Ripple Labs has filed a cross-appeal with the U.S. Court of Appeals for the Second Circuit, challenging several elements of a key ruling in its legal battle with the Securities and Exchange Commission.
The move comes a week after the S.E.C. submitted It is a unique appeal targeting specific aspects of a 2023 court ruling that partially favored Ripple in selling XRP to investors.
The appeals process is expected to last into next year, but has already attracted significant attention because of its potential impact on the regulation of digital assets in the United States.
“The Court of Appeals has reviewed the record that has already been set, and we have an impressive record,” Stuart Alderotti, Ripple's chief legal officer, said in a statement on X on Thursday.
“The SEC cannot introduce new evidence or require further evidence, which means all the drama we experienced in litigation over documents will be gone,” he added.
Ripple's filing, dated Thursday, outlines four key issues the company plans to address.
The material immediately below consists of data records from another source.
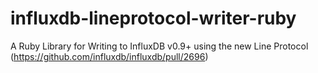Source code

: # influxdb-lineprotocol-writer-ruby
A Ruby Library for Writing to InfluxDB v0.9+ using the new Line Protocol (https://github.com/influxdb/influxdb/pull/2696)
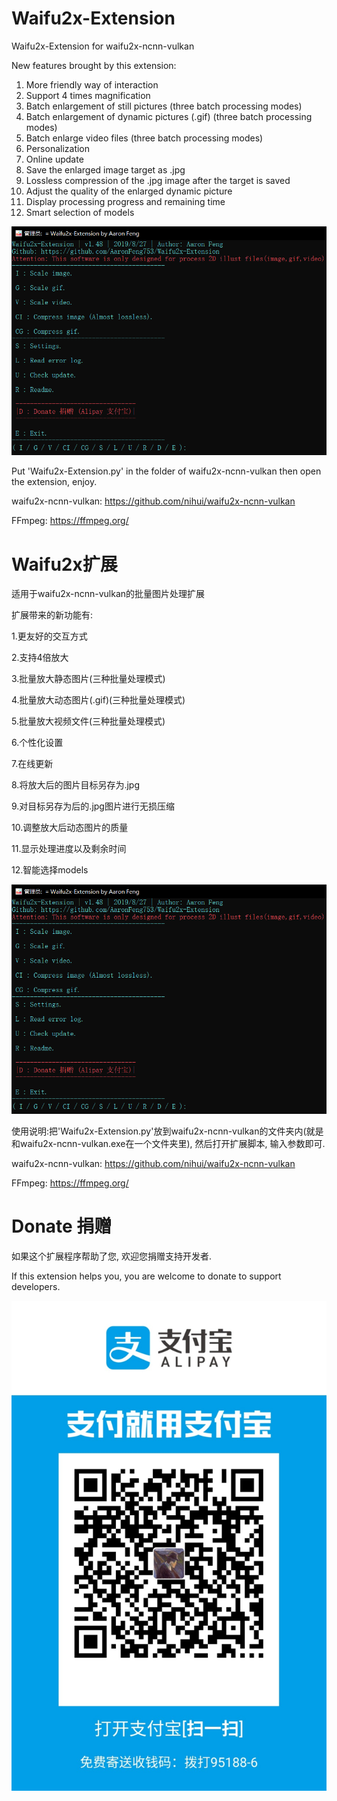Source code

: # Waifu2x-Extension
Waifu2x-Extension for waifu2x-ncnn-vulkan

New features brought by this extension:
1. More friendly way of interaction
2. Support 4 times magnification
3. Batch enlargement of still pictures (three batch processing modes)
4. Batch enlargement of dynamic pictures (.gif) (three batch processing modes)
5. Batch enlarge video files (three batch processing modes)
6. Personalization
7. Online update
8. Save the enlarged image target as .jpg
9. Lossless compression of the .jpg image after the target is saved
10. Adjust the quality of the enlarged dynamic picture
11. Display processing progress and remaining time
12. Smart selection of models

![mainmenu](/screenshot/mainmenu.png)

Put 'Waifu2x-Extension.py' in the folder of waifu2x-ncnn-vulkan then open the extension, enjoy.

waifu2x-ncnn-vulkan:
https://github.com/nihui/waifu2x-ncnn-vulkan

FFmpeg:
https://ffmpeg.org/

# Waifu2x扩展
适用于waifu2x-ncnn-vulkan的批量图片处理扩展

扩展带来的新功能有:

1.更友好的交互方式

2.支持4倍放大

3.批量放大静态图片(三种批量处理模式)

4.批量放大动态图片(.gif)(三种批量处理模式)

5.批量放大视频文件(三种批量处理模式)

6.个性化设置

7.在线更新

8.将放大后的图片目标另存为.jpg

9.对目标另存为后的.jpg图片进行无损压缩

10.调整放大后动态图片的质量

11.显示处理进度以及剩余时间

12.智能选择models

![mainmenu](/screenshot/mainmenu.png)

使用说明:把'Waifu2x-Extension.py'放到waifu2x-ncnn-vulkan的文件夹内(就是和waifu2x-ncnn-vulkan.exe在一个文件夹里), 然后打开扩展脚本, 输入参数即可.

waifu2x-ncnn-vulkan:
https://github.com/nihui/waifu2x-ncnn-vulkan

FFmpeg: 
https://ffmpeg.org/

# Donate 捐赠

如果这个扩展程序帮助了您, 欢迎您捐赠支持开发者.

If this extension helps you, you are welcome to donate to support developers.

![donate](/donate.jpg)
The company's appeal centers on its argument that the institutional XRP sale should not have been classified as an unregistered securities offering, resulting in a $125 million penalty.
Ripple claims that the Southern District of New York, under Judge Annalisa Torres, incorrectly applied the definition of an “investment contract” in relation to the Securities Act of 1933.
Specifically, the company challenges the requirement that such contracts impose post-sale obligations on the seller and entitle the buyer to profit from the seller's efforts.
Additionally, Ripple claims the court overlooked widespread regulatory uncertainty surrounding how securities laws apply to cryptocurrencies.
The company alleges that the SEC failed to give it fair notice that the sale of XRP violated these laws, creating significant legal issues regarding the application of securities regulations to digital assets.
Meanwhile, regulators are appealing to dismiss charges related to Ripple's programmatic XRP sales on its digital exchange and distribution to employees, which it claims violates these laws. .
Regulators are focused on whether Ripple executives Brad Garlinghouse and Chris Larsen violated securities laws by offering what they consider unregistered sales.
Notably, the SEC did not challenge the district court's ruling that XRP itself is not a security, and this ruling remains an important victory for Ripple.